The ride is peaceful for the most part as the cable car moved at a steady pace, but then a little later, you notice a hoard of students coming in running and rushing. Some were riding on skates and skateboards, taking the back rail of the cable car to tag along. Others were driving automobiles despite being definitely underage. Some were riding on the backs of what you guessed were their lusii. And there were some who are even flying! Had you been an average Joe, that last part would really surprise you. It’s a good thing you’re a mage. Anything is possible with the power of majyyk! You’ve thought of using it to send yourself to the straight to the principal’s office, but alas, teleportation only works if you have a clear picture of your destination, which you don’t.
Your cable car is soon stuffed with more students to near bursting. What the hell is happening?
Your answer came in the form of a public announcement: “To all students: this is the Guidance Committee,” says a woman’s voice with a New Jersey accent. “This week is Zero Late Attendances Week, and it’s only ten minutes before the bell. Let’s hurry it up!” Oh, that’s why. “Any students late this week will be issued yellow cards! Please try to arrive with plenty of time to spare!”
You could hear Mr. Vantas laughing. “Haha! I love Zero Late Week. It gets so lively!”
That’s great and all, but shouldn’t you hurry up too? It wouldn’t look good on you as a teacher to be late to your first class.
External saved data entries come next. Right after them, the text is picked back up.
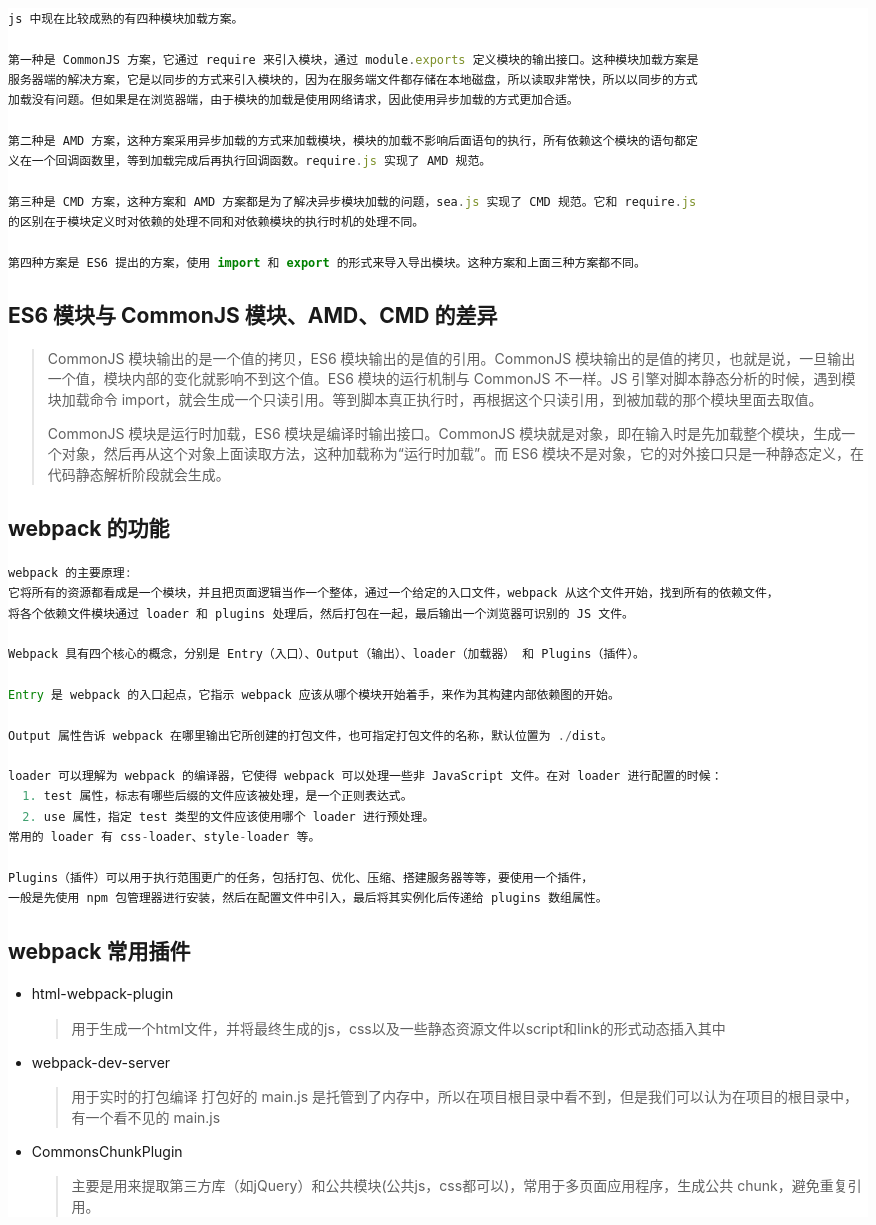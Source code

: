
 ```js
js 中现在比较成熟的有四种模块加载方案。

第一种是 CommonJS 方案，它通过 require 来引入模块，通过 module.exports 定义模块的输出接口。这种模块加载方案是
服务器端的解决方案，它是以同步的方式来引入模块的，因为在服务端文件都存储在本地磁盘，所以读取非常快，所以以同步的方式
加载没有问题。但如果是在浏览器端，由于模块的加载是使用网络请求，因此使用异步加载的方式更加合适。

第二种是 AMD 方案，这种方案采用异步加载的方式来加载模块，模块的加载不影响后面语句的执行，所有依赖这个模块的语句都定
义在一个回调函数里，等到加载完成后再执行回调函数。require.js 实现了 AMD 规范。

第三种是 CMD 方案，这种方案和 AMD 方案都是为了解决异步模块加载的问题，sea.js 实现了 CMD 规范。它和 require.js
的区别在于模块定义时对依赖的处理不同和对依赖模块的执行时机的处理不同。

第四种方案是 ES6 提出的方案，使用 import 和 export 的形式来导入导出模块。这种方案和上面三种方案都不同。
```

## ES6 模块与 CommonJS 模块、AMD、CMD 的差异

> CommonJS 模块输出的是一个值的拷贝，ES6 模块输出的是值的引用。CommonJS 模块输出的是值的拷贝，也就是说，一旦输出一个值，模块内部的变化就影响不到这个值。ES6 模块的运行机制与 CommonJS 不一样。JS 引擎对脚本静态分析的时候，遇到模块加载命令 import，就会生成一个只读引用。等到脚本真正执行时，再根据这个只读引用，到被加载的那个模块里面去取值。
>
> CommonJS 模块是运行时加载，ES6 模块是编译时输出接口。CommonJS 模块就是对象，即在输入时是先加载整个模块，生成一个对象，然后再从这个对象上面读取方法，这种加载称为“运行时加载”。而 ES6 模块不是对象，它的对外接口只是一种静态定义，在代码静态解析阶段就会生成。

## webpack 的功能

```js
webpack 的主要原理:
它将所有的资源都看成是一个模块，并且把页面逻辑当作一个整体，通过一个给定的入口文件，webpack 从这个文件开始，找到所有的依赖文件，
将各个依赖文件模块通过 loader 和 plugins 处理后，然后打包在一起，最后输出一个浏览器可识别的 JS 文件。

Webpack 具有四个核心的概念，分别是 Entry（入口）、Output（输出）、loader（加载器） 和 Plugins（插件）。

Entry 是 webpack 的入口起点，它指示 webpack 应该从哪个模块开始着手，来作为其构建内部依赖图的开始。

Output 属性告诉 webpack 在哪里输出它所创建的打包文件，也可指定打包文件的名称，默认位置为 ./dist。

loader 可以理解为 webpack 的编译器，它使得 webpack 可以处理一些非 JavaScript 文件。在对 loader 进行配置的时候：
  1. test 属性，标志有哪些后缀的文件应该被处理，是一个正则表达式。
  2. use 属性，指定 test 类型的文件应该使用哪个 loader 进行预处理。
常用的 loader 有 css-loader、style-loader 等。

Plugins（插件）可以用于执行范围更广的任务，包括打包、优化、压缩、搭建服务器等等，要使用一个插件，
一般是先使用 npm 包管理器进行安装，然后在配置文件中引入，最后将其实例化后传递给 plugins 数组属性。
```

## webpack 常用插件

- html-webpack-plugin
  > 用于生成一个html文件，并将最终生成的js，css以及一些静态资源文件以script和link的形式动态插入其中

- webpack-dev-server
  > 用于实时的打包编译
  > 打包好的 main.js 是托管到了内存中，所以在项目根目录中看不到，但是我们可以认为在项目的根目录中，有一个看不见的 main.js
- CommonsChunkPlugin
  > 主要是用来提取第三方库（如jQuery）和公共模块(公共js，css都可以)，常用于多页面应用程序，生成公共 chunk，避免重复引用。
“It’s alright, Mx. Reader. As a teacher, you’re allowed to be late for ten minutes at the very least. Any later, and not only does your class get canceled, you’ll get a mark on your record. Do it enough times, and you’ll get slapped on with a hefty fine. We can't have our educators and role models slacking off and leaving a bad impression on our dear students now, don't we. But you seem like a punctual sort, I’m sure you’ll do fine.”
That’s nice. Ten minutes was enough time to run and buy a breakfast sandwich or a tall coffee before getting to class when running late for any reason. Cooking isn’t one of your strong suits.
A minute later, you feel a tickling sensation in your nose. You try hard to fight the urge to sneeze, for it’s simply impolite to blow your nose around company.
AACHOO!!
You fail miserably. So miserably that with an uncontrolled burst of majyyk, you somehow manage to create a draft strong enough to not only flip the skirts of the surrounding female students all at once, but also make the cable car jump an inch off the rail it was on. The girls blab to each other in slight panic while others berate the boy passengers, accusing them of being perverts for peeking at their undergarments. Mr. Vantas turns to look out the window with a blush on his cheeks.
“Bless you?” he says, sounding quite unsure of what had just transpired. You thank him and apologize as you pull out a handkerchief to wipe the snot dribbling down your nose.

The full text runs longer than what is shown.